== TASK DIRECTIONS ==
From the entries below, copy every line that holds the word "java".

== DATA RECORDS ==
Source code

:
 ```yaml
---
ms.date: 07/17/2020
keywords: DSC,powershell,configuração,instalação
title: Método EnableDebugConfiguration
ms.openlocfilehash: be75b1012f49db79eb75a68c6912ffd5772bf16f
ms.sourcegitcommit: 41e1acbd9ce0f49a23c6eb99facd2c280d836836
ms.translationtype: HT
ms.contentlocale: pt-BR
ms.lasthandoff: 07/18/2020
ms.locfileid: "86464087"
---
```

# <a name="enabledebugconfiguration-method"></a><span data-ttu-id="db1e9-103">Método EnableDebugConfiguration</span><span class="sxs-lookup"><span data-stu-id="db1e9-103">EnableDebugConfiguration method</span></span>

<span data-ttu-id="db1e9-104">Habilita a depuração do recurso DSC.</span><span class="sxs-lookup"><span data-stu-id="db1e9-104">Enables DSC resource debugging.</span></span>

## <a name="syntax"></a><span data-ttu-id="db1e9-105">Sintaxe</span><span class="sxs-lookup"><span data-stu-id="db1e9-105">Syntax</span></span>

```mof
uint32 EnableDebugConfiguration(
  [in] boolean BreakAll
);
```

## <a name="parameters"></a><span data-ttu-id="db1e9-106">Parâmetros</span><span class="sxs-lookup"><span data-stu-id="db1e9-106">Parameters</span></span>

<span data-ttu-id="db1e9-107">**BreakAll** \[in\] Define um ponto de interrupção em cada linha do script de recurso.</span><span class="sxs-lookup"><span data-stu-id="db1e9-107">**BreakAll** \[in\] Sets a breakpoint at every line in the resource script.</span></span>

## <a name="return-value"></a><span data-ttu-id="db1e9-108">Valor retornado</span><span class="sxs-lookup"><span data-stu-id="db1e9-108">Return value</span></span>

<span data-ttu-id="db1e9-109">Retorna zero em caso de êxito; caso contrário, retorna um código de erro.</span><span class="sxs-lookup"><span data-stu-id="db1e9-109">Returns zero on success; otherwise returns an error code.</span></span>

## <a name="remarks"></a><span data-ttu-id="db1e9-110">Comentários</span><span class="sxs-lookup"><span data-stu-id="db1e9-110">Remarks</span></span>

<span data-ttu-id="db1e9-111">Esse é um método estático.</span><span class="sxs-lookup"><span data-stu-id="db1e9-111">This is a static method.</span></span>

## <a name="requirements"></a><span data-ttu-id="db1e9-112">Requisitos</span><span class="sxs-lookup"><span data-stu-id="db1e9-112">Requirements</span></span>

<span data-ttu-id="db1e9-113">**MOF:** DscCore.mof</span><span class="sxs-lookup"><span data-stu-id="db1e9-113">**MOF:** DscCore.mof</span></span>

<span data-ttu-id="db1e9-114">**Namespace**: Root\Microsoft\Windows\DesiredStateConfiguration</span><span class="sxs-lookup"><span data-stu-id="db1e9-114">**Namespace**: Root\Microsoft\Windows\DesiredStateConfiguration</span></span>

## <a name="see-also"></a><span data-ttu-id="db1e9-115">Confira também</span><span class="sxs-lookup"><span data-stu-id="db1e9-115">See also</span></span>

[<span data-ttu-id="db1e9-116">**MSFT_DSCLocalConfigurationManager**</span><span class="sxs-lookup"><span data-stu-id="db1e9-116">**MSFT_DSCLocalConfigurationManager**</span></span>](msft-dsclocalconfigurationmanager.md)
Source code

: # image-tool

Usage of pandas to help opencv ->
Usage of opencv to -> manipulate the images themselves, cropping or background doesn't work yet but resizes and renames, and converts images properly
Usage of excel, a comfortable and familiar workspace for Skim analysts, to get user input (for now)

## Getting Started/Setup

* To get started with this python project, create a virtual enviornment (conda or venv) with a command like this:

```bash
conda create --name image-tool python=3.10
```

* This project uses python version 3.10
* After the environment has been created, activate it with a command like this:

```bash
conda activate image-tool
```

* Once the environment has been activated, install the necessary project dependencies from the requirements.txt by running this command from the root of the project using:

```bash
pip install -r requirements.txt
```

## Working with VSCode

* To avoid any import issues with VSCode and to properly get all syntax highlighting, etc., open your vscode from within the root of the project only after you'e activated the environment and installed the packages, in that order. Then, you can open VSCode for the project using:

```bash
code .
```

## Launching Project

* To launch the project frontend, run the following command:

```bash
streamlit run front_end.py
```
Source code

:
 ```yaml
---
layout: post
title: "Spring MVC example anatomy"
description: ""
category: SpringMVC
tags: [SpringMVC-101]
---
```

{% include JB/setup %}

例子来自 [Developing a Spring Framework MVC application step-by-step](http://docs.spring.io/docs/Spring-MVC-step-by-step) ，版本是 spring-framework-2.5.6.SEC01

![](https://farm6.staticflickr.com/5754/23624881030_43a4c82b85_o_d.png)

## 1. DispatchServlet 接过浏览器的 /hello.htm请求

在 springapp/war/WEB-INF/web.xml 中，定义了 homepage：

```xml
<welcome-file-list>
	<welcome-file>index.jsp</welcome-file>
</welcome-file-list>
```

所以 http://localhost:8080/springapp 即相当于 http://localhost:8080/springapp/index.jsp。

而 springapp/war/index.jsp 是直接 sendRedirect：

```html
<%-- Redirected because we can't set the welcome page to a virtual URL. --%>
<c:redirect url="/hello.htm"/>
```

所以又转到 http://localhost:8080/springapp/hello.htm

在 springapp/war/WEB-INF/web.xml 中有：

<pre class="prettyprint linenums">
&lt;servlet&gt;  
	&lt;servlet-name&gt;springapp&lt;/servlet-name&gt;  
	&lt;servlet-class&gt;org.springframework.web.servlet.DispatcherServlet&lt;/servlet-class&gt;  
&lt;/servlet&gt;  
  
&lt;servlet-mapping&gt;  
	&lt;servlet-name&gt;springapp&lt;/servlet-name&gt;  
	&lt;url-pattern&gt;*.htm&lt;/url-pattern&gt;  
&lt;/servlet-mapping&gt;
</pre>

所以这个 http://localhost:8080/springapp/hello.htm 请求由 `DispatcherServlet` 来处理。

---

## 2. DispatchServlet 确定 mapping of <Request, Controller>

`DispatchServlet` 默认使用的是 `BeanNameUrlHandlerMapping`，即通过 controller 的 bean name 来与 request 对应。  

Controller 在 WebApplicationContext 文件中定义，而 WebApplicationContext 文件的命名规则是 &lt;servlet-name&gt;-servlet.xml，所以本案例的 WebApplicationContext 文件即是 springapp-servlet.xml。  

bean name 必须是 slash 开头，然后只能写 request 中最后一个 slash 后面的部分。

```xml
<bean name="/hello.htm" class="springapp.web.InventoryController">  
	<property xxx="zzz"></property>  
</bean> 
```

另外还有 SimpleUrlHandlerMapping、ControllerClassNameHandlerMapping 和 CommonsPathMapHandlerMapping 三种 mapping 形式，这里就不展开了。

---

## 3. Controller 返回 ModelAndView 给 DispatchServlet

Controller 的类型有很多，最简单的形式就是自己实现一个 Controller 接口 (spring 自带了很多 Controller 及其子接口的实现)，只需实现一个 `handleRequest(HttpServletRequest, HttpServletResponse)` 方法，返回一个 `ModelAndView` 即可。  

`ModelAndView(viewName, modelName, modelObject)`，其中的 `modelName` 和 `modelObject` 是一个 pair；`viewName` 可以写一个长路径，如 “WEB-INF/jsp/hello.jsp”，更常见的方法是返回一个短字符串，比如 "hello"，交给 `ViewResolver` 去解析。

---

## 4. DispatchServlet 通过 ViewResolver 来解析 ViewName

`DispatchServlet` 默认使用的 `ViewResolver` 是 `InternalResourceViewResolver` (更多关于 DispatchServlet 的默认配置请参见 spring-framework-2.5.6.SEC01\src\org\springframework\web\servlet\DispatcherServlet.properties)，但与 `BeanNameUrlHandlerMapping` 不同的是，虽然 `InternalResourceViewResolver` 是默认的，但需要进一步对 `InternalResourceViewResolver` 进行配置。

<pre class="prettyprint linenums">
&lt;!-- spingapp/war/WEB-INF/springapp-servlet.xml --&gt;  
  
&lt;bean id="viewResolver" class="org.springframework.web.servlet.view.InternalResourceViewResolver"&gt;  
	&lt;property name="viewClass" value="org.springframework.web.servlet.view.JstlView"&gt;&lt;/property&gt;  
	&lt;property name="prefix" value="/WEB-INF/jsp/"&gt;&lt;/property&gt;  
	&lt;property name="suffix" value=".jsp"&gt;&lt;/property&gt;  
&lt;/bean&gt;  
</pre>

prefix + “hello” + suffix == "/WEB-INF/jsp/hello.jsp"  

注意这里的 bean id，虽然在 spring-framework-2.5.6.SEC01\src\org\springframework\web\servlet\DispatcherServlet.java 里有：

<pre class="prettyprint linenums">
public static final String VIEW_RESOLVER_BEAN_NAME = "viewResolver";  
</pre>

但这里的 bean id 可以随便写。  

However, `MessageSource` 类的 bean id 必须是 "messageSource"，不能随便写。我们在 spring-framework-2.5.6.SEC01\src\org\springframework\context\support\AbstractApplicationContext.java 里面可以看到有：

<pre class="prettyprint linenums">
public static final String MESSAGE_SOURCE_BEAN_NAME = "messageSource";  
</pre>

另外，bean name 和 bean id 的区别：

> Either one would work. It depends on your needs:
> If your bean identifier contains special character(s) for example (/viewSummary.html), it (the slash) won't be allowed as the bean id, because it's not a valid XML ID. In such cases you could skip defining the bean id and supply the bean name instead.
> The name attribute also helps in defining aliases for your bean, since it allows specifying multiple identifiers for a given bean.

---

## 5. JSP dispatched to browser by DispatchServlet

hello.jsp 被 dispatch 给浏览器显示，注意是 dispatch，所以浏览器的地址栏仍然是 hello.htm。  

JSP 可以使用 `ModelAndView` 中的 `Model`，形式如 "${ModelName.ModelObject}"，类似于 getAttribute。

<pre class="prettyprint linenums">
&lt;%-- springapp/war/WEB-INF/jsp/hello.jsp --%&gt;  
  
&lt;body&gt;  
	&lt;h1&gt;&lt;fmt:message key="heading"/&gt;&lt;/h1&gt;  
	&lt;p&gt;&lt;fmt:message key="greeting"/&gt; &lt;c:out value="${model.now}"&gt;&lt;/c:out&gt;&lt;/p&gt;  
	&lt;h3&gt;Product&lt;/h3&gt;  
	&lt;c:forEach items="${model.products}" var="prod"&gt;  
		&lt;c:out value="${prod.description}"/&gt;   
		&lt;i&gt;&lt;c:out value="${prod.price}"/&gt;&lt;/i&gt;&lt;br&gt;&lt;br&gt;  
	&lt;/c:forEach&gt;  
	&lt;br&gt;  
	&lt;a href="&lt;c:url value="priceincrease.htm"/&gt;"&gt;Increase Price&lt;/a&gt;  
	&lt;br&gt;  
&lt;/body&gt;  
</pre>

== WRITTEN SOLUTION ==
注意这里的 bean id，虽然在 spring-framework-2.5.6.SEC01\src\org\springframework\web\servlet\DispatcherServlet.java 里有：
However, `MessageSource` 类的 bean id 必须是 "messageSource"，不能随便写。我们在 spring-framework-2.5.6.SEC01\src\org\springframework\context\support\AbstractApplicationContext.java 里面可以看到有：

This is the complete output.